# EXERCISE DESCRIPTION
Copy every line below that has the word "String" in it.

# ENTRIES PROVIDED

──────────────────────────────

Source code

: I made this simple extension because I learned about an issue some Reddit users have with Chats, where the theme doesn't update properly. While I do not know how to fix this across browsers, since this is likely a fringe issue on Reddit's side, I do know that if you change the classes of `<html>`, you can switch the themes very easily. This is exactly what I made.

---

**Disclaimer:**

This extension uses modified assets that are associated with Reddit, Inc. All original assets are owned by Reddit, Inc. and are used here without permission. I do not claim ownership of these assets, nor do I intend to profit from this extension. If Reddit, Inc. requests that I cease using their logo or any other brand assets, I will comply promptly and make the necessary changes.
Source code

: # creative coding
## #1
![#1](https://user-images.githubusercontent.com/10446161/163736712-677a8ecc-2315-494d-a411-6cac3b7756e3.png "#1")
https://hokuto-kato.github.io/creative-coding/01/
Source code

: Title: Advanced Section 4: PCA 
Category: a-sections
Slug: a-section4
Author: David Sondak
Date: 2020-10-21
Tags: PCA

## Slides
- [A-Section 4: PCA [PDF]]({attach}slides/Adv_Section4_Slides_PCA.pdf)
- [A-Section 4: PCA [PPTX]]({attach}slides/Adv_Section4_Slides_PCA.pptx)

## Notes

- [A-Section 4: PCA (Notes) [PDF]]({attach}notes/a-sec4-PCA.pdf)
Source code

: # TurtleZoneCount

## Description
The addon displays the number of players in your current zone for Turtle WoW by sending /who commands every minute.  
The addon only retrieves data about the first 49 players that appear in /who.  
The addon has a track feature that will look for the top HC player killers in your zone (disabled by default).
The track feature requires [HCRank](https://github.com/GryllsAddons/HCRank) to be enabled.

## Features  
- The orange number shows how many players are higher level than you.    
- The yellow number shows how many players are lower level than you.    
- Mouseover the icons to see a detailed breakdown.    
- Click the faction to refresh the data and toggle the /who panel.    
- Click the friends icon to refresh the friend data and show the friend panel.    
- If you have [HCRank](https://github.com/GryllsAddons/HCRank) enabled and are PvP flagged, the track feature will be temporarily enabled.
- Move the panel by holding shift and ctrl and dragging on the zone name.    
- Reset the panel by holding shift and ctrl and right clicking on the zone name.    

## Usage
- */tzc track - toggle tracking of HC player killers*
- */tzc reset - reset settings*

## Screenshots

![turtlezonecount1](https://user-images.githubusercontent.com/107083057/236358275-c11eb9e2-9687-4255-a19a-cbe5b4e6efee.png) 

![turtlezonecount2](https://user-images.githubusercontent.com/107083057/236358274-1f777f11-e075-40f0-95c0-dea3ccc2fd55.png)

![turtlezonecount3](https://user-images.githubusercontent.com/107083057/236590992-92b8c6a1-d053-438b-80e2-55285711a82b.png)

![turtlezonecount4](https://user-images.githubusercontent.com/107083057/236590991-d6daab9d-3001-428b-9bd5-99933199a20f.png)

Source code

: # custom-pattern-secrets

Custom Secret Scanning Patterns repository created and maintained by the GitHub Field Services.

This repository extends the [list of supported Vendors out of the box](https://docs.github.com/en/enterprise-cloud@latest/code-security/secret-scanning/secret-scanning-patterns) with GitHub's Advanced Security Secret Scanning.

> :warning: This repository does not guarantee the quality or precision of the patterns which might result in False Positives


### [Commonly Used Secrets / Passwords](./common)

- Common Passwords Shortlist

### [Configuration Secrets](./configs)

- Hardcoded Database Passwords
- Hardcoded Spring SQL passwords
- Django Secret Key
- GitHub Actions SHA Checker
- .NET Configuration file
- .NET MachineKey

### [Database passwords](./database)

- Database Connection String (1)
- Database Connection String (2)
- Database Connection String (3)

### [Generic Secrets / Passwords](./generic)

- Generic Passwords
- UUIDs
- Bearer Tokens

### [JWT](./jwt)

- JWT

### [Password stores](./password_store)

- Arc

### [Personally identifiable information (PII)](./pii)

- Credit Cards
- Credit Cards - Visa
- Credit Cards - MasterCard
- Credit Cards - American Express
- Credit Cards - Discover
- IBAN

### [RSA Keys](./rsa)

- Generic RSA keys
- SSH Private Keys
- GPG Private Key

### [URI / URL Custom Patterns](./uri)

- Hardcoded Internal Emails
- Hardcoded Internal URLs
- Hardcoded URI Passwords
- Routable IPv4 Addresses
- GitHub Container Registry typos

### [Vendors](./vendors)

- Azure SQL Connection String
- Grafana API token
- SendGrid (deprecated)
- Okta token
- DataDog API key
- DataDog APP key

──────────────────────────────

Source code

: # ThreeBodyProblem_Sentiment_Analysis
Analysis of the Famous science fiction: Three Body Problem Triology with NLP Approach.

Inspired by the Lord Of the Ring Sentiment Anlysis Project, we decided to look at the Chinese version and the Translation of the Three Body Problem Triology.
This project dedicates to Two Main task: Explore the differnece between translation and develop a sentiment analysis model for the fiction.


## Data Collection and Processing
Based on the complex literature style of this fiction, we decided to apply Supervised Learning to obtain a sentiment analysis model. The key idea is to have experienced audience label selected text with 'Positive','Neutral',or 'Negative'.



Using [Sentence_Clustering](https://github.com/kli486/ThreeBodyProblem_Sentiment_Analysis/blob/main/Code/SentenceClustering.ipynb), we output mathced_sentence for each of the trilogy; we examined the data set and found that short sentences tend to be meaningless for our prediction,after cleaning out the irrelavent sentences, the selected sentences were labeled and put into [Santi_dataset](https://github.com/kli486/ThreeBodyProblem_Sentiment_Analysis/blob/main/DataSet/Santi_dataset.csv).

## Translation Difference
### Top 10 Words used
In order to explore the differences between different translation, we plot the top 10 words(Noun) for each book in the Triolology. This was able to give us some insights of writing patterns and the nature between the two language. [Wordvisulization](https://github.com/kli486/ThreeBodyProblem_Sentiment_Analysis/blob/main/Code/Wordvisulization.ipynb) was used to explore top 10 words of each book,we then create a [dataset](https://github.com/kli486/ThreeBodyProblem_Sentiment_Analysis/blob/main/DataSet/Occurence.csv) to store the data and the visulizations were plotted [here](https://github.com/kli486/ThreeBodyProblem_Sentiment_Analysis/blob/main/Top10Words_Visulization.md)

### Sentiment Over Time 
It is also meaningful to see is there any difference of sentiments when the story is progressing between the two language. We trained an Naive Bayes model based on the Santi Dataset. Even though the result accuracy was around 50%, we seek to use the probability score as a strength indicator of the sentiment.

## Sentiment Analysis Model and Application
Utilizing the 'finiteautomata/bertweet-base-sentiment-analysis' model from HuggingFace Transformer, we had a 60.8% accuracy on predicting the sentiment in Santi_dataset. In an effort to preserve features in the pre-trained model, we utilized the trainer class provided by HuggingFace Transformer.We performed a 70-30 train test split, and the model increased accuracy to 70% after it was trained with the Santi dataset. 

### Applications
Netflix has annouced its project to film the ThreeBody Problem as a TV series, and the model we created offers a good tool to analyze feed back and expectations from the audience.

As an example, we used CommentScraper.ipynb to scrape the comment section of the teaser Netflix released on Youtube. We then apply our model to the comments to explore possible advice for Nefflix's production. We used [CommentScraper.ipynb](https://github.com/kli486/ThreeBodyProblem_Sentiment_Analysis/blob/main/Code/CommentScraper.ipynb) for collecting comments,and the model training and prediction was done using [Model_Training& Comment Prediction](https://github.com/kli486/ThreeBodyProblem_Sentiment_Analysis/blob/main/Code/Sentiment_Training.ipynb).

──────────────────────────────

# RESPONSE
- Database Connection String (1)
- Database Connection String (2)
- Database Connection String (3)
- Azure SQL Connection String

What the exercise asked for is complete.